╔══

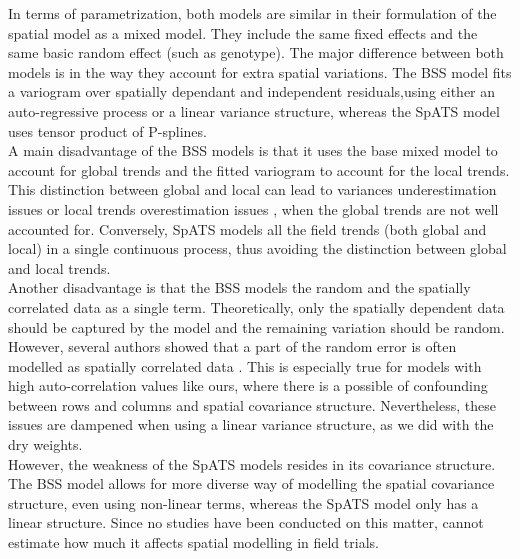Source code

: In terms of parametrization, both models are similar in their formulation of the spatial model as a mixed model. They include the same fixed effects and the same basic random effect (such as genotype). The major difference between both models is in the way they account for extra spatial variations. The BSS model fits a variogram over spatially dependant and independent residuals,using either an auto-regressive process or a linear variance structure, whereas the SpATS model uses tensor product of P-splines.\\

A main disadvantage of the BSS models is that it uses the base mixed model to account for global trends and the fitted variogram to account for the local trends. This distinction between global and local can lead to variances underestimation issues \parencite{zimmerman_random_1991} or local trends overestimation issues \parencite{gumpertz1991raleigh}, when the global trends are not well accounted for. Conversely, SpATS models all the field trends (both global and local) in a single continuous process, thus avoiding the distinction between global and local trends.\\

Another disadvantage is that the BSS models the random and the spatially correlated data as a single term. Theoretically, only the spatially dependent data should be captured by the model and the remaining variation should be random. However, several authors showed that a part of the random error is often modelled as spatially correlated data \parencite{cullis_spatial_1998,piepho_problems_2015}. This is especially true for models with high auto-correlation values like ours, where there is a possible of confounding between rows and columns and spatial covariance structure. Nevertheless, these issues are dampened when using a linear variance structure, as we did with the dry weights.\\

However, the weakness of the SpATS models resides in its covariance structure. The BSS model allows for more diverse way of modelling the spatial covariance structure, even using non-linear terms, whereas the SpATS model only has a linear structure. Since no studies have been conducted on this matter, \textcite{velazco_modelling_2017} cannot estimate how much it affects spatial modelling in field trials.
 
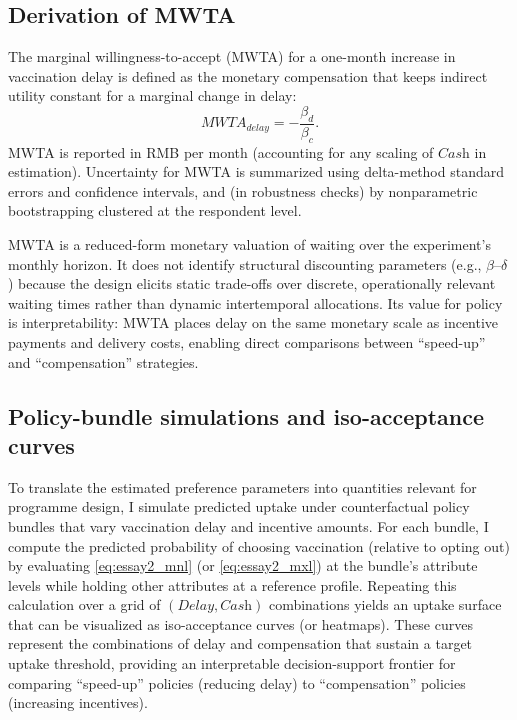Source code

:\documentclass[doublespacing]{utdthesis}
\begin{document}
\subsection{Derivation of MWTA}
The marginal willingness-to-accept (MWTA) for a one-month increase in vaccination delay is defined as the monetary compensation that keeps indirect utility constant for a marginal change in delay:
\begin{equation}
MWTA_{\textit{delay}} = -\frac{\beta_{d}}{\beta_{c}}.
\label{eq:essay2_mwta}
\end{equation}
MWTA is reported in RMB per month (accounting for any scaling of $\textit{Cash}$ in estimation). Uncertainty for MWTA is summarized using delta-method standard errors and confidence intervals, and (in robustness checks) by nonparametric bootstrapping clustered at the respondent level.

MWTA is a reduced-form monetary valuation of waiting over the experiment’s monthly horizon. It does not identify structural discounting parameters (e.g., $\beta$--$\delta$) because the design elicits static trade-offs over discrete, operationally relevant waiting times rather than dynamic intertemporal allocations. Its value for policy is interpretability: MWTA places delay on the same monetary scale as incentive payments and delivery costs, enabling direct comparisons between ``speed-up'' and ``compensation'' strategies.

\subsection{Policy-bundle simulations and iso-acceptance curves}
To translate the estimated preference parameters into quantities relevant for programme design, I simulate predicted uptake under counterfactual policy bundles that vary vaccination delay and incentive amounts. For each bundle, I compute the predicted probability of choosing vaccination (relative to opting out) by evaluating \eqref{eq:essay2_mnl} (or \eqref{eq:essay2_mxl}) at the bundle’s attribute levels while holding other attributes at a reference profile. Repeating this calculation over a grid of $(\textit{Delay}, \textit{Cash})$ combinations yields an uptake surface that can be visualized as iso-acceptance curves (or heatmaps). These curves represent the combinations of delay and compensation that sustain a target uptake threshold, providing an interpretable decision-support frontier for comparing ``speed-up'' policies (reducing delay) to ``compensation'' policies (increasing incentives).
\end{document}
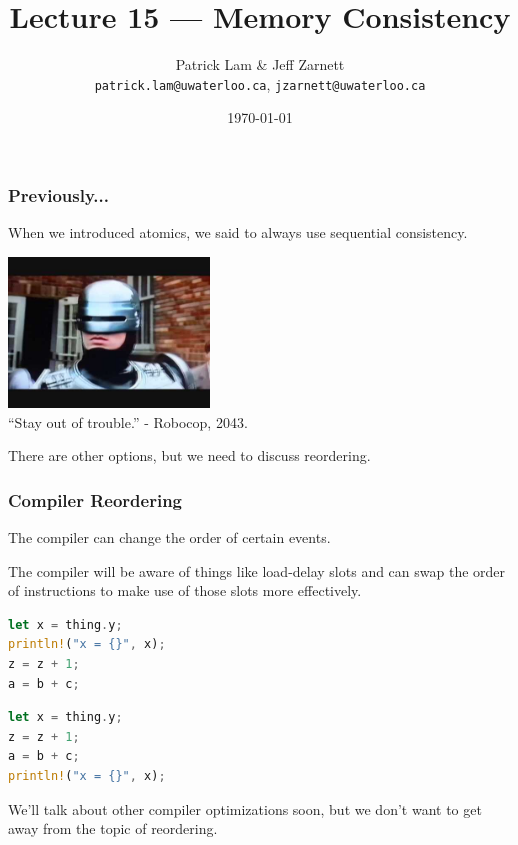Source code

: 

\title{Lecture 15 --- Memory Consistency}

\author{Patrick Lam \& Jeff Zarnett\\ \small \texttt{patrick.lam@uwaterloo.ca}, \texttt{jzarnett@uwaterloo.ca}}
\date{\today}




\begin{frame}
  \titlepage
 \end{frame}
 
 
\begin{frame}
\frametitle{Previously...}

When we introduced atomics, we said to always use sequential consistency.

\begin{center}
	\includegraphics[width=0.4\textwidth]{images/robocop.jpg}\\
	\hfill ``Stay out of trouble.'' - Robocop, 2043.
\end{center}

There are other options, but we need to discuss reordering.

\end{frame}



\begin{frame}[fragile]
\frametitle{Compiler Reordering}
The compiler can change the order of certain events. 

The compiler will be aware of things like load-delay slots and can swap the order of instructions to make use of those slots more effectively.

\begin{multicols}{2}
\begin{lstlisting}[language=Rust]
let x = thing.y;
println!("x = {}", x);
z = z + 1;
a = b + c;
\end{lstlisting}
\columnbreak
\begin{lstlisting}[language=Rust]
let x = thing.y;
z = z + 1;
a = b + c;
println!("x = {}", x);
\end{lstlisting}
\end{multicols}

We'll talk about other compiler optimizations soon, but we don't want to get away from the topic of reordering. 

\end{frame}


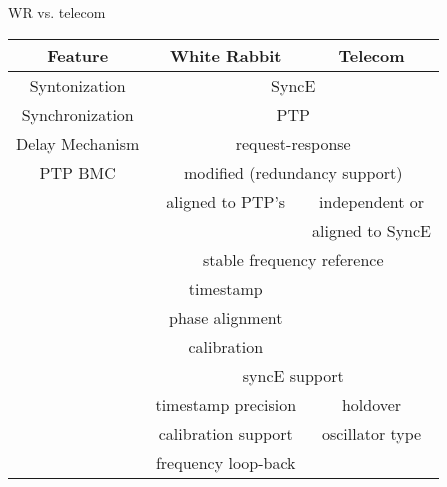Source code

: \documentclass[compress,red]{beamer}
\begin{document}
\subsection{}
\begin{frame}{WR vs. telecom}


    \begin{tabular}{| c | c | c |}          	     \hline
	  {\bf Feature}         &  {\bf White Rabbit }   & {\bf Telecom}               \\ \hline
	  Syntonization         &  \multicolumn{2}{|c|}{SyncE}                         \\ \hline
	  Synchronization        &  \multicolumn{2}{|c|}{PTP}                           \\ \hline
	  Delay Mechanism       &  \multicolumn{2}{|c|}{request-response}               \\ \hline
	  PTP BMC               &  \multicolumn{2}{|c|}{modified (redundancy support)} \\ \hline
   \color{red}{PTP/SyncE planes}&  aligned to PTP's      & independent or              \\ %
	                        &                        & aligned to SyncE           \\ \hline
   \color{red}{SyncE used for}  &  \multicolumn{2}{|c|}{stable frequency reference}    \\ 
                                &  timestamp             &                             \\           
                                &  phase alignment        &                             \\           
                                &  calibration           &                             \\ \hline    
   \color{red}{Boundary Clock}  &  \multicolumn{2}{|c|}{syncE support}                \\                 
                                &  timestamp precision   & holdover                    \\           
                                &  calibration support   & oscillator type             \\         
                                &  frequency loop-back    &                             \\ \hline            
    \end{tabular}

\end{frame}
\end{document}
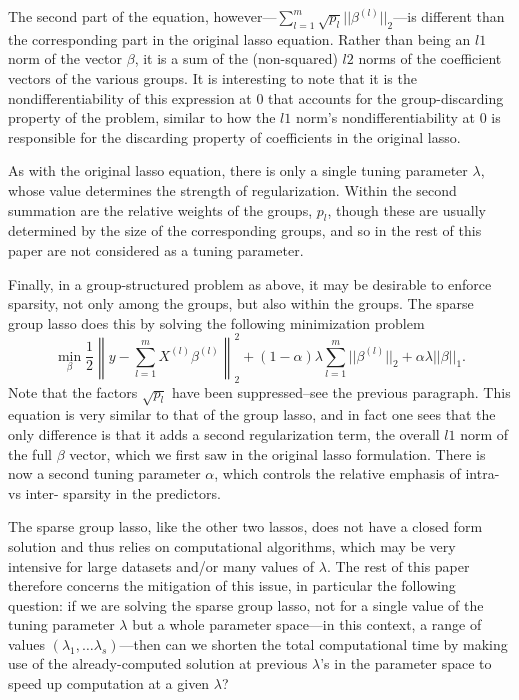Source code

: \documentclass[titlepage]{article}
\newcommand{\norm}[1]{\left\lVert #1 \right\rVert}
\begin{document}
The second part of the equation, however---$\sum_{l=1}^m\sqrt{p_l}||\beta^{(l)}||_2$---is different than the corresponding part in the original lasso equation. Rather than being an $l1$ norm of the vector $\beta$, it is a sum of the (non-squared) $l2$ norms of the coefficient vectors of the various groups. It is interesting to note that it is the nondifferentiability of this expression at $0$ that accounts for the group-discarding property of the problem, similar to how the $l1$ norm's nondifferentiability at 0 is responsible for the discarding property of coefficients in the original lasso. 

As with the original lasso equation, there is only a single tuning parameter $\lambda$, whose value determines the strength of regularization. Within the second summation are the relative weights of the groups, $p_l$, though these are usually determined by the size of the corresponding groups, and so in the rest of this paper are not considered as a tuning parameter.

Finally, in a group-structured problem as above, it may be desirable to enforce sparsity, not only among the groups, but also within the groups. The sparse group lasso \citep{simon2013sparse} does this by solving the following minimization problem
\begin{equation}
  \label{eq:sparsegl}
\min_{\beta}\frac{1}{2}\norm{y-\sum_{l=1}^mX^{(l)}\beta^{(l)}}_2^2 + (1-\alpha)\lambda\sum_{l=1}^m||\beta^{(l)}||_2+\alpha\lambda||\beta||_1.
\end{equation}
Note that the factors $\sqrt{p_l}$ have been suppressed--see the previous paragraph.  This equation is very similar to that of the group lasso, and in fact one sees that the only difference is that it adds a second regularization term, the overall $l1$ norm of the full $\beta$ vector, which we first saw in the original lasso formulation.  There is now a second tuning parameter $\alpha$, which controls the relative emphasis of intra- vs inter- sparsity in the predictors.

The sparse group lasso, like the other two lassos, does not have a closed form solution and thus relies on computational algorithms, which may be very intensive for large datasets and/or many values of $\lambda$. The rest of this paper therefore concerns the mitigation of this issue, in particular the following question: if we are solving the sparse group lasso, not for a single value of the tuning parameter $\lambda$ but a whole parameter space---in this context, a range of values $(\lambda_1,\dots \lambda_s)$---then can we shorten the total computational time by making use of the already-computed solution at previous $\lambda$'s in the parameter space to speed up computation at a given $\lambda$?
\end{document}

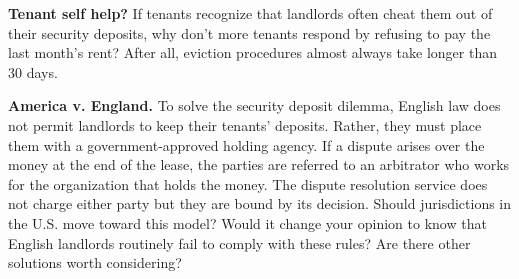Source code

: 
\item \textbf{Tenant self help?}  If tenants recognize that landlords often
cheat them out of their security deposits, why don't more tenants respond by
refusing to pay the last month's rent?  After all, eviction procedures almost
always take longer than 30 days.


\item \textbf{America v. England.} To solve the security deposit dilemma,
English law does not permit landlords to keep their tenants' deposits.  Rather,
they must place them with a government-approved holding agency.  If a dispute
arises over the money at the end of the lease, the parties are referred to an
arbitrator who works for the organization that holds the money.  The dispute
resolution service does not charge either party but they are bound by its
decision.  Should jurisdictions in the U.S. move toward this model?  Would it
change your opinion to know that English landlords routinely fail to comply
with these rules? Are there other solutions worth considering?  

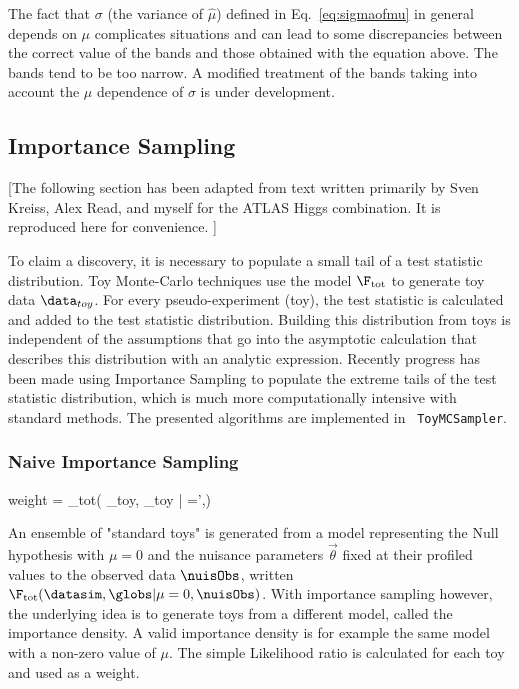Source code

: The fact that $\sigma$ (the variance of $\hat{\mu}$) defined in Eq.~\ref{eq:sigmaofmu} in general depends on $\mu$ complicates situations and can lead to some discrepancies between the correct value of the bands and those obtained with the equation above.  The bands tend to be too narrow.  A modified treatment of the bands taking into account the $\mu$ dependence of $\sigma$ is under development.


\subsection{Importance Sampling}


[The following section has been adapted from text written primarily by Sven Kreiss, Alex Read, and myself for the ATLAS Higgs combination.  It is reproduced here for convenience. ]


To claim a discovery, it is necessary to populate a small tail of a test statistic distribution. Toy Monte-Carlo techniques use the model $\F_{\rm tot}$ to generate toy data $\data_{toy}$. For every pseudo-experiment (toy), the test statistic is calculated and added to the test statistic distribution. Building this distribution from toys is independent of the assumptions that go into the asymptotic calculation that describes this distribution with an analytic expression.   Recently progress has been made using Importance Sampling to populate the extreme tails of the test statistic distribution, which is much more computationally intensive with standard methods. The presented algorithms are implemented in \roostats\ \texttt{ToyMCSampler}.


\subsubsection{Naive Importance Sampling}



{\rm weight} =  {\F_{\rm tot}( \data_{\rm toy}, \globs_{\rm toy} | \mu=\mu',\nuisObs)}


An ensemble of "standard toys" is generated from a model representing the Null hypothesis with $\mu=0$ and the nuisance parameters $\vec\theta$ fixed at their profiled values to the observed data $\nuisObs$, written\\ \mbox{$\F_{\rm tot}(\datasim,\globs|\mu=0,\nuisObs)$}. With importance sampling however, the underlying idea is to generate toys from a different model, called the importance density. A valid importance density is for example the same model with a non-zero value of $\mu$. The simple Likelihood ratio is calculated for each toy and used as a weight.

╚══

Begin at the first line of the data above and repeat each line exactly, stopping after the line containing "A main disadvantage". Omit the pictures.

Source code

: In terms of parametrization, both models are similar in their formulation of the spatial model as a mixed model. They include the same fixed effects and the same basic random effect (such as genotype). The major difference between both models is in the way they account for extra spatial variations. The BSS model fits a variogram over spatially dependant and independent residuals,using either an auto-regressive process or a linear variance structure, whereas the SpATS model uses tensor product of P-splines.\\

A main disadvantage of the BSS models is that it uses the base mixed model to account for global trends and the fitted variogram to account for the local trends. This distinction between global and local can lead to variances underestimation issues \parencite{zimmerman_random_1991} or local trends overestimation issues \parencite{gumpertz1991raleigh}, when the global trends are not well accounted for. Conversely, SpATS models all the field trends (both global and local) in a single continuous process, thus avoiding the distinction between global and local trends.\\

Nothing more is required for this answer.